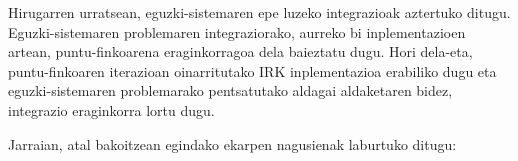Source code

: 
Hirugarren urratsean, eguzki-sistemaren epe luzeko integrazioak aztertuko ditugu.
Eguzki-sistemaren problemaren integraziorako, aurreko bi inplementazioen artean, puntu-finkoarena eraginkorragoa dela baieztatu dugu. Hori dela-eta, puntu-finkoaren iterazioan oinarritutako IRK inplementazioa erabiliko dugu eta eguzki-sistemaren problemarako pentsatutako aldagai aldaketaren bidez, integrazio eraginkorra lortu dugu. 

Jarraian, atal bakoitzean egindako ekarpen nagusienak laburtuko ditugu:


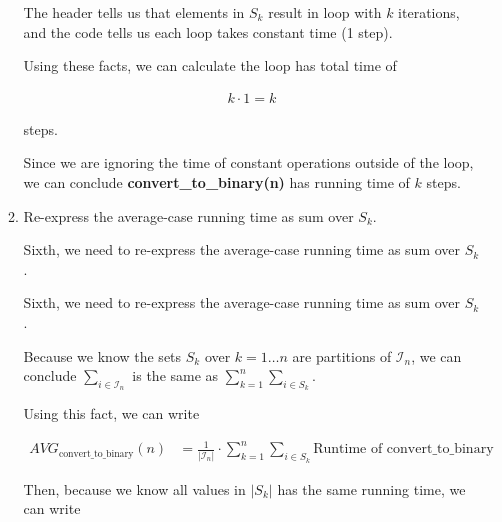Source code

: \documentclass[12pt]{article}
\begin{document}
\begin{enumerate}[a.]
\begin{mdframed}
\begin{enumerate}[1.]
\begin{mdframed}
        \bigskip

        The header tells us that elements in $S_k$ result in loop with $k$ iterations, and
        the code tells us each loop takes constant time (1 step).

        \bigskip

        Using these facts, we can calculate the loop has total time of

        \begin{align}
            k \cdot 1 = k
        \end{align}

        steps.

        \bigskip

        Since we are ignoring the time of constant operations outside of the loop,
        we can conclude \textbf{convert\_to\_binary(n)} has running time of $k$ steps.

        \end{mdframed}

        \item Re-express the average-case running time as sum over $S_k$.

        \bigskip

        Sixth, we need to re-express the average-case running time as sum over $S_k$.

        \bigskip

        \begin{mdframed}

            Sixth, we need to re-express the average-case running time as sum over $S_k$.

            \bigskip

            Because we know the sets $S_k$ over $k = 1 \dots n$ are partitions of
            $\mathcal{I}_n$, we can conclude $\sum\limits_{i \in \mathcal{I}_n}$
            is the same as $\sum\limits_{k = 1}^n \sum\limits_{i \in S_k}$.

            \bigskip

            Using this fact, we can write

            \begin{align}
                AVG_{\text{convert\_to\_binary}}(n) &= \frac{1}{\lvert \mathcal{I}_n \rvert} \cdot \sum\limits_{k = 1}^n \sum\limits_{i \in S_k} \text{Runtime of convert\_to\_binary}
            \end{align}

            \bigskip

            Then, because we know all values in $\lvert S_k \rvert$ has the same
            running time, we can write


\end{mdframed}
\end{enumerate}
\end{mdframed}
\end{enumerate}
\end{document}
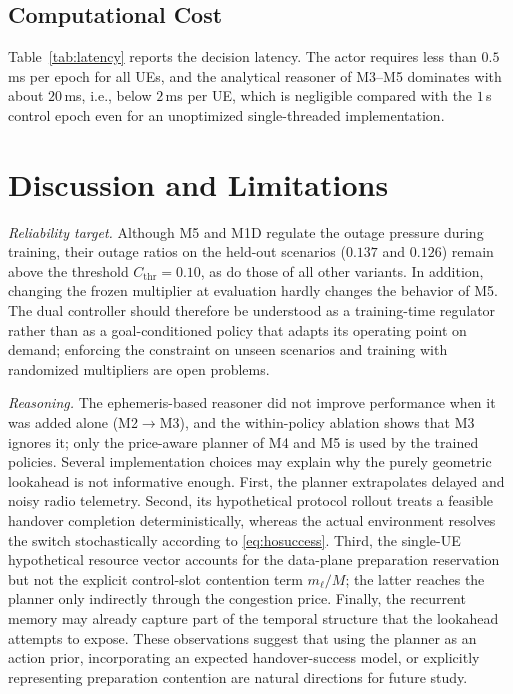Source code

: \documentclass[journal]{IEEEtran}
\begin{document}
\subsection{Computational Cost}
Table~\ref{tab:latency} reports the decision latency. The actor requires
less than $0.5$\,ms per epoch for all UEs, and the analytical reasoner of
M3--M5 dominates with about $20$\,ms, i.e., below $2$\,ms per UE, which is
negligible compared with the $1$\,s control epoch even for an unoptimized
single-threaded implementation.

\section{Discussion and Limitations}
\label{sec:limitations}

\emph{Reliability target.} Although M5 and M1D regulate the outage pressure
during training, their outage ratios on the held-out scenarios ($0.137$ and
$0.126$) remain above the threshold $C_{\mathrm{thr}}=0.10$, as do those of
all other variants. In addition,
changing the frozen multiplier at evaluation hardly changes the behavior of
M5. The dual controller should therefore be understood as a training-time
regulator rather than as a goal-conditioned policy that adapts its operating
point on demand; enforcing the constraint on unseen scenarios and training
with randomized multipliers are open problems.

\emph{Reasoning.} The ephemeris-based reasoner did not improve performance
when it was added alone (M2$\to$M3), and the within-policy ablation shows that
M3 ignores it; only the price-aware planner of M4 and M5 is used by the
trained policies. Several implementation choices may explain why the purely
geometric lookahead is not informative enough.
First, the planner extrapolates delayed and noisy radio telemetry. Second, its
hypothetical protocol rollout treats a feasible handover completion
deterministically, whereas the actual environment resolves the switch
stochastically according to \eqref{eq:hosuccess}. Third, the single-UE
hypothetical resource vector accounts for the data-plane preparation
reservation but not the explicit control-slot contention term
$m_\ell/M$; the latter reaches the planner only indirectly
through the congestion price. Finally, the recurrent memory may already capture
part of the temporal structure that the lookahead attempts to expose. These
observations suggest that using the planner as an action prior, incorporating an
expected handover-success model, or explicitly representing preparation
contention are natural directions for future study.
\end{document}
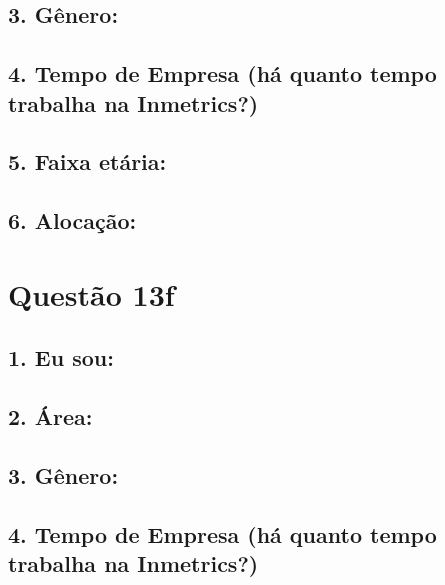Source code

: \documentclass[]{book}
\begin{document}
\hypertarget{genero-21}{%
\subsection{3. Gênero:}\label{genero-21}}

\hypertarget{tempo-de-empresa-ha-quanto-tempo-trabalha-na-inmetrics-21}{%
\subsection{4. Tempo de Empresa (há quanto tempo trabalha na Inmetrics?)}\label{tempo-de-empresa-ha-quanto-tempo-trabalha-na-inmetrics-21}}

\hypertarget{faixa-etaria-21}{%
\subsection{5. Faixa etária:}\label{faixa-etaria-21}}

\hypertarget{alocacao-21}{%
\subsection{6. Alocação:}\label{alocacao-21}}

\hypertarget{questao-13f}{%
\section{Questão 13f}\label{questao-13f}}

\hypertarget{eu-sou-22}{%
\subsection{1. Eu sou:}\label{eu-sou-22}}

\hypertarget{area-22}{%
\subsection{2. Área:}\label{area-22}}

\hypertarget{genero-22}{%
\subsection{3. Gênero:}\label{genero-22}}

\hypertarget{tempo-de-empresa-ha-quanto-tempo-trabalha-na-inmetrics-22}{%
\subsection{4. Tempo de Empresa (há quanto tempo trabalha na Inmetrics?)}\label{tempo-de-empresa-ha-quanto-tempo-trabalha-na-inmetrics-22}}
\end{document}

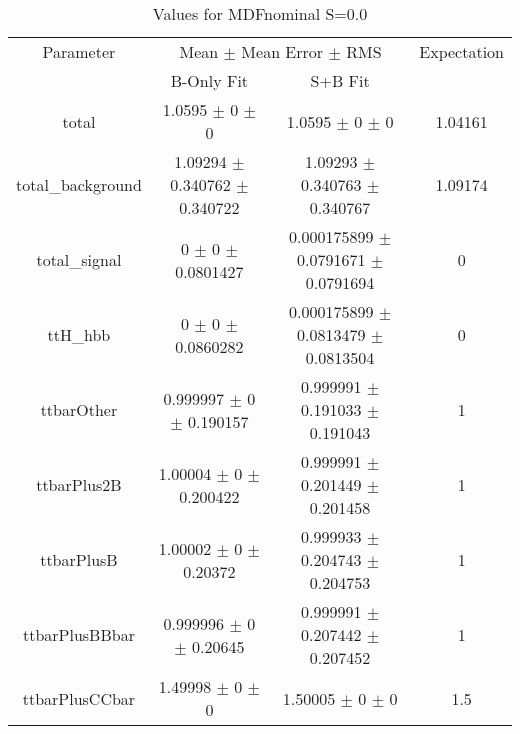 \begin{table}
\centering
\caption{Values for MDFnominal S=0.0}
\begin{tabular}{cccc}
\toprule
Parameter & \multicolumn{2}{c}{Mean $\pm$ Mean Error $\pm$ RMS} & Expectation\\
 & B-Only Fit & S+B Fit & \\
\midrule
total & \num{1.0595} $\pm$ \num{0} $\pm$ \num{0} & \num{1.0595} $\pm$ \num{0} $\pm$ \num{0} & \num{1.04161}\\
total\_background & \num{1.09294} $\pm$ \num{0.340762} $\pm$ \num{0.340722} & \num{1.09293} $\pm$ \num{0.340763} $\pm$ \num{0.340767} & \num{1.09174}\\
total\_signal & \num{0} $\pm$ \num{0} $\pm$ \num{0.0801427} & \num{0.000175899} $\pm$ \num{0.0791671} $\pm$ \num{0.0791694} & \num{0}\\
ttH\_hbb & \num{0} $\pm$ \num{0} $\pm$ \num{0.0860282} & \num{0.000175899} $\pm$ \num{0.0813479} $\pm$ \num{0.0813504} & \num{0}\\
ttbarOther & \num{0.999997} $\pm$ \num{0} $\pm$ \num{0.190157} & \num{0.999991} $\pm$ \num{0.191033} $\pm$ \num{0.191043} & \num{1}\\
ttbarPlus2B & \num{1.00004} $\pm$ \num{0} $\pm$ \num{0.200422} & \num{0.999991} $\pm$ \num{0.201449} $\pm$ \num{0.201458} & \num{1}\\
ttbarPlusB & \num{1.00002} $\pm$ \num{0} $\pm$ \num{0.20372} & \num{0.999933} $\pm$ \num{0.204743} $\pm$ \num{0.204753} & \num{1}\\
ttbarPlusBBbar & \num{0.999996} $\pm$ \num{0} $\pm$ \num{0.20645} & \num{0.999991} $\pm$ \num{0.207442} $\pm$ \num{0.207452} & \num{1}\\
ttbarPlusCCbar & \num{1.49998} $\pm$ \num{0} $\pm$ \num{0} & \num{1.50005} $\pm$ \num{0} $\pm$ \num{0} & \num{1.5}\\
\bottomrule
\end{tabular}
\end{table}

::::::

• Description of the task: Which lines of the data contain "lookahead"? Copy them all.

• Reply:
geometric lookahead is not informative enough.
part of the temporal structure that the lookahead attempts to expose. These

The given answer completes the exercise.